- _PROBLEM STATEMENT_
Each record should be copied exactly into the answer, and no picture should go with it.
[SOURCE DATA Boundary: Start]
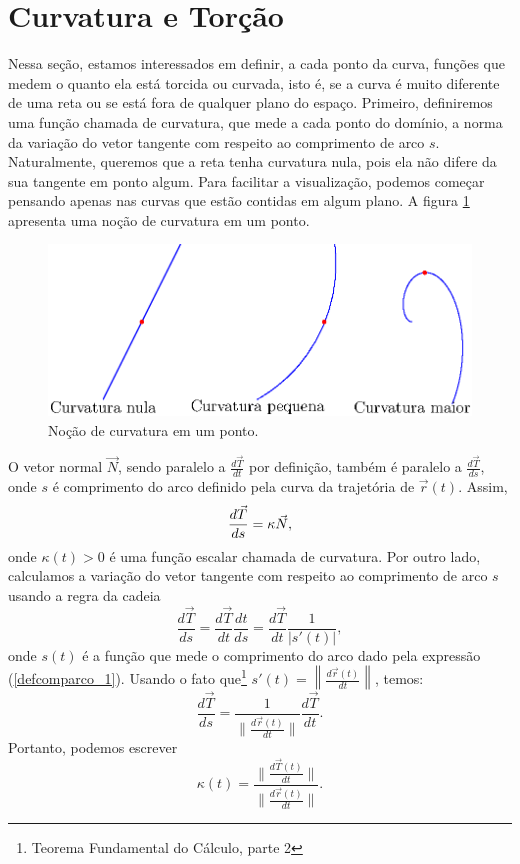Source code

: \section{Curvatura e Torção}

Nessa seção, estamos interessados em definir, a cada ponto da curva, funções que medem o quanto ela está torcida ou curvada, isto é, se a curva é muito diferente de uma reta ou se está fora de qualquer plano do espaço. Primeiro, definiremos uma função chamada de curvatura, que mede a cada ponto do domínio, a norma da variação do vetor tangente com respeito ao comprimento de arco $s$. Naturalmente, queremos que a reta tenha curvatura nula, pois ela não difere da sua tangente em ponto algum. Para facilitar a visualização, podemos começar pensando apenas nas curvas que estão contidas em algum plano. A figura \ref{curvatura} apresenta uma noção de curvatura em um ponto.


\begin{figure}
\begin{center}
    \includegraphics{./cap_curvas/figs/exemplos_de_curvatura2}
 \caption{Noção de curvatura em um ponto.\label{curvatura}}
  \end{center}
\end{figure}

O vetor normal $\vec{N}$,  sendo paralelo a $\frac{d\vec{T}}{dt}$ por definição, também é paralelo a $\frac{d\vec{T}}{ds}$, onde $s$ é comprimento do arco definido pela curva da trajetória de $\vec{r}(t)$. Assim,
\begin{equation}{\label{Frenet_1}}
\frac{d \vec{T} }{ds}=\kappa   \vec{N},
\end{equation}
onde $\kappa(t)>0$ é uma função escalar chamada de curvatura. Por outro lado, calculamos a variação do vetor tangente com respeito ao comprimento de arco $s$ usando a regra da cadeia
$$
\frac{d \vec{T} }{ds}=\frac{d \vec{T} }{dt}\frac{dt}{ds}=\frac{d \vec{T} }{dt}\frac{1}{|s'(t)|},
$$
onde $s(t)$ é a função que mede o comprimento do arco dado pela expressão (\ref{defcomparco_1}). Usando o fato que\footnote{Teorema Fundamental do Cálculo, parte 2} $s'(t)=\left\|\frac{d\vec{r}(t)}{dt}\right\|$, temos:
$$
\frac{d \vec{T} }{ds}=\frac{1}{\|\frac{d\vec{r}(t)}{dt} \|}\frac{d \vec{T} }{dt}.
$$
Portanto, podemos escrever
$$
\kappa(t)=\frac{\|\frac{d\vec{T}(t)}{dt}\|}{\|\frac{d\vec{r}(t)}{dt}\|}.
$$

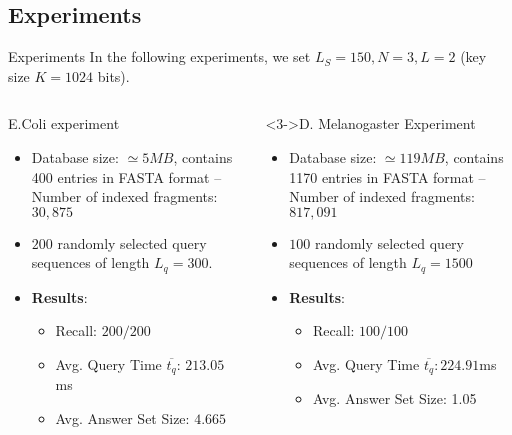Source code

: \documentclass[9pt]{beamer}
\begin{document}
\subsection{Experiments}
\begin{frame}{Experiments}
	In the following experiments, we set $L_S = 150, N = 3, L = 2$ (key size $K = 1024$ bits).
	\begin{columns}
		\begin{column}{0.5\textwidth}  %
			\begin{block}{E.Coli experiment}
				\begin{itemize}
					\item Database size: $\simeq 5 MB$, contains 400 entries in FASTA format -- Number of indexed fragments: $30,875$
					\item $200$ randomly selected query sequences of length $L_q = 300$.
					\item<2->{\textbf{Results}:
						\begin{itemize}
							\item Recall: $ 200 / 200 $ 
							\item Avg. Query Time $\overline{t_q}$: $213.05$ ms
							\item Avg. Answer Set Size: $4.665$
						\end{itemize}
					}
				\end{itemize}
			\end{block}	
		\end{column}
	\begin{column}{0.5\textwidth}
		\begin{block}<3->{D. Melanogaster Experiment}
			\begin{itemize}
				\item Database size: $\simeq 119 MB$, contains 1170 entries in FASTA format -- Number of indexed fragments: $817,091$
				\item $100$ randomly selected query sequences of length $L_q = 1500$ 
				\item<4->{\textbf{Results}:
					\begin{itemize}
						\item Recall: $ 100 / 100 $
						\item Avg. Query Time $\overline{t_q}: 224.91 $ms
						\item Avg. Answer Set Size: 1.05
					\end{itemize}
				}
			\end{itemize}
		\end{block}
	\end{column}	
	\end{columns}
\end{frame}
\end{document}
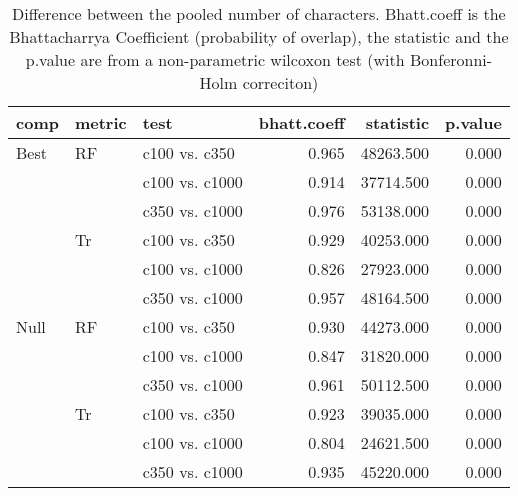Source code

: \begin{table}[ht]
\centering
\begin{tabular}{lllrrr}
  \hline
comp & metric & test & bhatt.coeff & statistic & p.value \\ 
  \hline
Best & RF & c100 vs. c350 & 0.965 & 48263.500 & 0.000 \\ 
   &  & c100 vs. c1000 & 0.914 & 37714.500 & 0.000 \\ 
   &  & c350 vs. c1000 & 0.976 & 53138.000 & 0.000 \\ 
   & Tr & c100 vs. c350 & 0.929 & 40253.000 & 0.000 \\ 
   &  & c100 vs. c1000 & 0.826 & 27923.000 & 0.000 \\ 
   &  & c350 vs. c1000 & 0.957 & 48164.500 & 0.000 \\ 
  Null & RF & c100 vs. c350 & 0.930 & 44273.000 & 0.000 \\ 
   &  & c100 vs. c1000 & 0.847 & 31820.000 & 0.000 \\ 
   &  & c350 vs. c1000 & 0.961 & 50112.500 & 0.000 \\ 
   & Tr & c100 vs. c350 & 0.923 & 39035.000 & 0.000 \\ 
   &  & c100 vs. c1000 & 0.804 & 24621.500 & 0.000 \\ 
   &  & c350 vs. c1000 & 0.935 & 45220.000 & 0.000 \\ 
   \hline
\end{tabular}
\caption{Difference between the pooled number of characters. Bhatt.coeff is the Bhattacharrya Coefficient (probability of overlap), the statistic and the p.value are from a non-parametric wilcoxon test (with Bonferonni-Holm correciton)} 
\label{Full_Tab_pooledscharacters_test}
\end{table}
[SOURCE DATA Boundary: End]
- _REPLY TO THE EXERCISE_
Source code

: \section{Curvatura e Torção}

Nessa seção, estamos interessados em definir, a cada ponto da curva, funções que medem o quanto ela está torcida ou curvada, isto é, se a curva é muito diferente de uma reta ou se está fora de qualquer plano do espaço. Primeiro, definiremos uma função chamada de curvatura, que mede a cada ponto do domínio, a norma da variação do vetor tangente com respeito ao comprimento de arco $s$. Naturalmente, queremos que a reta tenha curvatura nula, pois ela não difere da sua tangente em ponto algum. Para facilitar a visualização, podemos começar pensando apenas nas curvas que estão contidas em algum plano. A figura \ref{curvatura} apresenta uma noção de curvatura em um ponto.


\begin{figure}
\begin{center}
    \includegraphics{./cap_curvas/figs/exemplos_de_curvatura2}
 \caption{Noção de curvatura em um ponto.\label{curvatura}}
  \end{center}
\end{figure}

O vetor normal $\vec{N}$,  sendo paralelo a $\frac{d\vec{T}}{dt}$ por definição, também é paralelo a $\frac{d\vec{T}}{ds}$, onde $s$ é comprimento do arco definido pela curva da trajetória de $\vec{r}(t)$. Assim,
\begin{equation}{\label{Frenet_1}}
\frac{d \vec{T} }{ds}=\kappa   \vec{N},
\end{equation}
onde $\kappa(t)>0$ é uma função escalar chamada de curvatura. Por outro lado, calculamos a variação do vetor tangente com respeito ao comprimento de arco $s$ usando a regra da cadeia
$$
\frac{d \vec{T} }{ds}=\frac{d \vec{T} }{dt}\frac{dt}{ds}=\frac{d \vec{T} }{dt}\frac{1}{|s'(t)|},
$$
onde $s(t)$ é a função que mede o comprimento do arco dado pela expressão (\ref{defcomparco_1}). Usando o fato que\footnote{Teorema Fundamental do Cálculo, parte 2} $s'(t)=\left\|\frac{d\vec{r}(t)}{dt}\right\|$, temos:
$$
\frac{d \vec{T} }{ds}=\frac{1}{\|\frac{d\vec{r}(t)}{dt} \|}\frac{d \vec{T} }{dt}.
$$
Portanto, podemos escrever
$$
\kappa(t)=\frac{\|\frac{d\vec{T}(t)}{dt}\|}{\|\frac{d\vec{r}(t)}{dt}\|}.
$$

Source code

: \documentclass[9pt]{beamer}
\begin{document}
\subsection{Experiments}
\begin{frame}{Experiments}
	In the following experiments, we set $L_S = 150, N = 3, L = 2$ (key size $K = 1024$ bits).
	\begin{columns}
		\begin{column}{0.5\textwidth}  %
			\begin{block}{E.Coli experiment}
				\begin{itemize}
					\item Database size: $\simeq 5 MB$, contains 400 entries in FASTA format -- Number of indexed fragments: $30,875$
					\item $200$ randomly selected query sequences of length $L_q = 300$.
					\item<2->{\textbf{Results}:
						\begin{itemize}
							\item Recall: $ 200 / 200 $ 
							\item Avg. Query Time $\overline{t_q}$: $213.05$ ms
							\item Avg. Answer Set Size: $4.665$
						\end{itemize}
					}
				\end{itemize}
			\end{block}	
		\end{column}
	\begin{column}{0.5\textwidth}
		\begin{block}<3->{D. Melanogaster Experiment}
			\begin{itemize}
				\item Database size: $\simeq 119 MB$, contains 1170 entries in FASTA format -- Number of indexed fragments: $817,091$
				\item $100$ randomly selected query sequences of length $L_q = 1500$ 
				\item<4->{\textbf{Results}:
					\begin{itemize}
						\item Recall: $ 100 / 100 $
						\item Avg. Query Time $\overline{t_q}: 224.91 $ms
						\item Avg. Answer Set Size: 1.05
					\end{itemize}
				}
			\end{itemize}
		\end{block}
	\end{column}	
	\end{columns}
\end{frame}
\end{document}
Source code

: \begin{table}[ht]
\centering
\begin{tabular}{lllrrr}
  \hline
comp & metric & test & bhatt.coeff & statistic & p.value \\ 
  \hline
Best & RF & c100 vs. c350 & 0.965 & 48263.500 & 0.000 \\ 
   &  & c100 vs. c1000 & 0.914 & 37714.500 & 0.000 \\ 
   &  & c350 vs. c1000 & 0.976 & 53138.000 & 0.000 \\ 
   & Tr & c100 vs. c350 & 0.929 & 40253.000 & 0.000 \\ 
   &  & c100 vs. c1000 & 0.826 & 27923.000 & 0.000 \\ 
   &  & c350 vs. c1000 & 0.957 & 48164.500 & 0.000 \\ 
  Null & RF & c100 vs. c350 & 0.930 & 44273.000 & 0.000 \\ 
   &  & c100 vs. c1000 & 0.847 & 31820.000 & 0.000 \\ 
   &  & c350 vs. c1000 & 0.961 & 50112.500 & 0.000 \\ 
   & Tr & c100 vs. c350 & 0.923 & 39035.000 & 0.000 \\ 
   &  & c100 vs. c1000 & 0.804 & 24621.500 & 0.000 \\ 
   &  & c350 vs. c1000 & 0.935 & 45220.000 & 0.000 \\ 
   \hline
\end{tabular}
\caption{Difference between the pooled number of characters. Bhatt.coeff is the Bhattacharrya Coefficient (probability of overlap), the statistic and the p.value are from a non-parametric wilcoxon test (with Bonferonni-Holm correciton)} 
\label{Full_Tab_pooledscharacters_test}
\end{table}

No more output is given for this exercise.